In some of our woods, Dog's Mercury carpets the floor, and in
others bluebells - which, though not yet in flower - soon will be once
again, giving their stunning display of colour.

On some of our Bradenham grassland sites, and on West Wycombe Hill, you
can now see numerous cowslips making a splash of yellow amongst the
green of the grass. This beautiful spring flower is on the increase
thanks to over-winter grazing (Bradenham) and last Autumn's hay cut
(West Wycombe Hill). Both these forms of grassland management encourage
flowers of all species and often, with the flowers, come numerous
species of butterflies and insects.


If you've been out walking recently you may have heard the call of the
chiffchaff as it moves in and out of the tree and scrub cover. This is
one of the few birds that 'does what it says on the tin' in that it's
name describes it's song. The cuckoo is another such bird, though sadly
these days it is not so frequently heard calling.
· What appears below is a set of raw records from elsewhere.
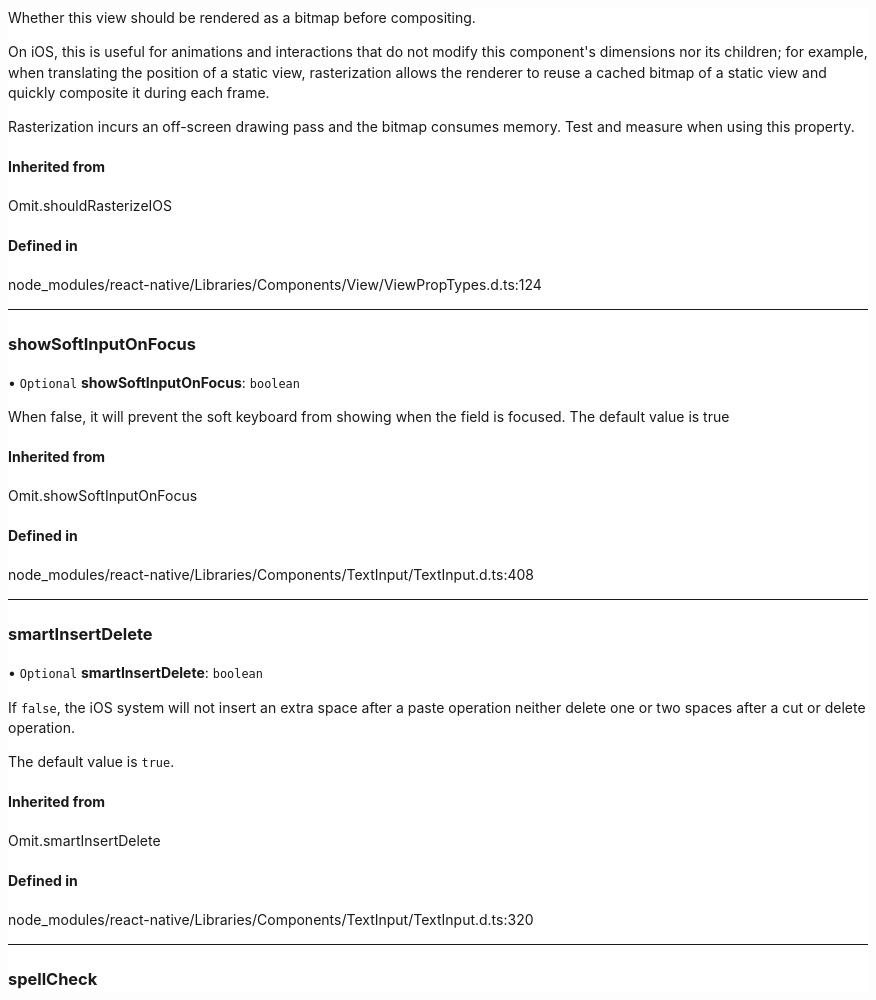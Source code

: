 Whether this view should be rendered as a bitmap before compositing.

On iOS, this is useful for animations and interactions that do not modify this component's dimensions nor its children;
for example, when translating the position of a static view, rasterization allows the renderer to reuse a cached bitmap of a static view
and quickly composite it during each frame.

Rasterization incurs an off-screen drawing pass and the bitmap consumes memory.
Test and measure when using this property.

#### Inherited from

Omit.shouldRasterizeIOS

#### Defined in

node_modules/react-native/Libraries/Components/View/ViewPropTypes.d.ts:124

___

### showSoftInputOnFocus

• `Optional` **showSoftInputOnFocus**: `boolean`

When false, it will prevent the soft keyboard from showing when the field is focused. The default value is true

#### Inherited from

Omit.showSoftInputOnFocus

#### Defined in

node_modules/react-native/Libraries/Components/TextInput/TextInput.d.ts:408

___

### smartInsertDelete

• `Optional` **smartInsertDelete**: `boolean`

If `false`, the iOS system will not insert an extra space after a paste operation
neither delete one or two spaces after a cut or delete operation.

The default value is `true`.

#### Inherited from

Omit.smartInsertDelete

#### Defined in

node_modules/react-native/Libraries/Components/TextInput/TextInput.d.ts:320

___

### spellCheck
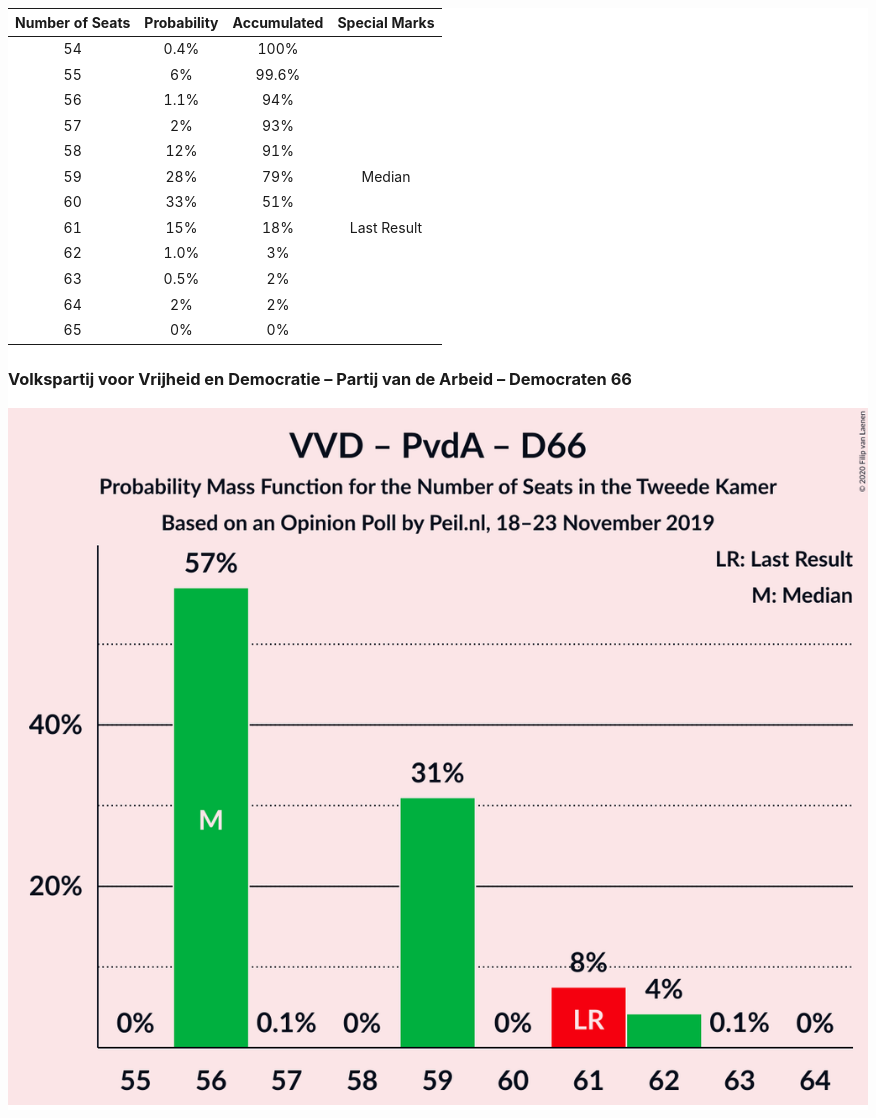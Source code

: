 | Number of Seats | Probability | Accumulated | Special Marks |
|:---------------:|:-----------:|:-----------:|:-------------:|
| 54 | 0.4% | 100% |  |
| 55 | 6% | 99.6% |  |
| 56 | 1.1% | 94% |  |
| 57 | 2% | 93% |  |
| 58 | 12% | 91% |  |
| 59 | 28% | 79% | Median |
| 60 | 33% | 51% |  |
| 61 | 15% | 18% | Last Result |
| 62 | 1.0% | 3% |  |
| 63 | 0.5% | 2% |  |
| 64 | 2% | 2% |  |
| 65 | 0% | 0% |  |

### Volkspartij voor Vrijheid en Democratie – Partij van de Arbeid – Democraten 66

![Graph with seats probability mass function not yet produced](2019-11-23-Peilnl-coalitions-seats-pmf-vvd–pvda–d66.png "Seats Probability Mass Function")
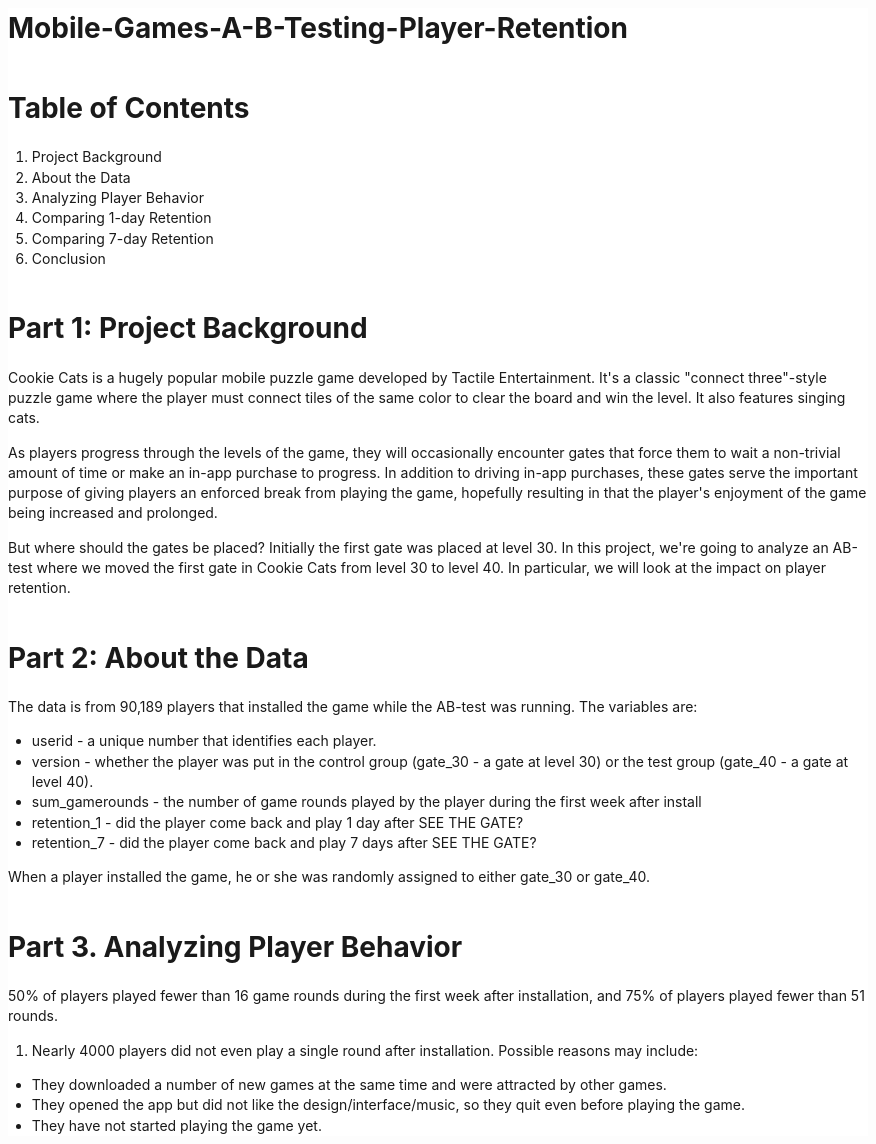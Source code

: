 # Mobile-Games-A-B-Testing-Player-Retention
# Table of Contents
1. Project Background
2. About the Data
3. Analyzing Player Behavior
4. Comparing 1-day Retention
5. Comparing 7-day Retention
6. Conclusion

# Part 1: Project Background 
Cookie Cats is a hugely popular mobile puzzle game developed by Tactile Entertainment. It's a classic "connect three"-style puzzle game where the player must connect tiles of the same color to clear the board and win the level. It also features singing cats.  

As players progress through the levels of the game, they will occasionally encounter gates that force them to wait a non-trivial amount of time or make an in-app purchase to progress. In addition to driving in-app purchases, these gates serve the important purpose of giving players an enforced break from playing the game, hopefully resulting in that the player's enjoyment of the game being increased and prolonged.

But where should the gates be placed? Initially the first gate was placed at level 30. In this project, we're going to analyze an AB-test where we moved the first gate in Cookie Cats from level 30 to level 40. In particular, we will look at the impact on player retention.

# Part 2: About the Data
The data is from 90,189 players that installed the game while the AB-test was running. The variables are:

- userid - a unique number that identifies each player.
- version - whether the player was put in the control group (gate_30 - a gate at level 30) or the test group (gate_40 - a gate at level 40).
- sum_gamerounds - the number of game rounds played by the player during the first week after install
- retention_1 - did the player come back and play 1 day after SEE THE GATE?
- retention_7 - did the player come back and play 7 days after SEE THE GATE?
  
When a player installed the game, he or she was randomly assigned to either gate_30 or gate_40.

# Part 3. Analyzing Player Behavior 
50% of players played fewer than 16 game rounds during the first week after installation, and 75% of players played fewer than 51 rounds.

1. Nearly 4000 players did not even play a single round after installation. Possible reasons may include:
- They downloaded a number of new games at the same time and were attracted by other games.
- They opened the app but did not like the design/interface/music, so they quit even before playing the game.
- They have not started playing the game yet.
The Bradenham Estate is a great place for hearing skylarks as you move
around the grassy headlands around the crop fields. This ethereal bird
is more often heard than seen, but if you tune your ears with your eyes
you may see a speck in the sky. It's hard to believe that such a small
bird can produce a song that is so audible hundreds of feet below.


Switching to insects, the sunny weather has brought out a delightful
creature called a bee fly. This interesting fly frequents gardens and
grasslands taking nectar from flowers. It has long legs, a rounded
furry body, and a very long proboscis which is clearly visible as it
hovers low to the ground near the flower heads, before landing lightly
upon them to feed. Many people will be unaware of it's fascinating
parasitic life cycle, however.

Without landing, the female bee fly scatters her eggs on the ground close
to the nest holes of solitary bees (sometimes known as mining bees).
When the bee fly larva hatches, it wriggles down the nearby nest hole and
starts to feed on the pollen and honey that the solitary bee has stored
there as a food source for it's own larvae.

In the next stage of it's life, the bee fly larva turns carnivore and
begins to eat the bee larva - first consuming it's non-vital organs, so
as to keep it's dinner alive that bit longer! After eventually killing
it's host, the bee fly larva pupates and emerges from the ground as an
adult, whereupon it returns to a meat-free diet of nectar!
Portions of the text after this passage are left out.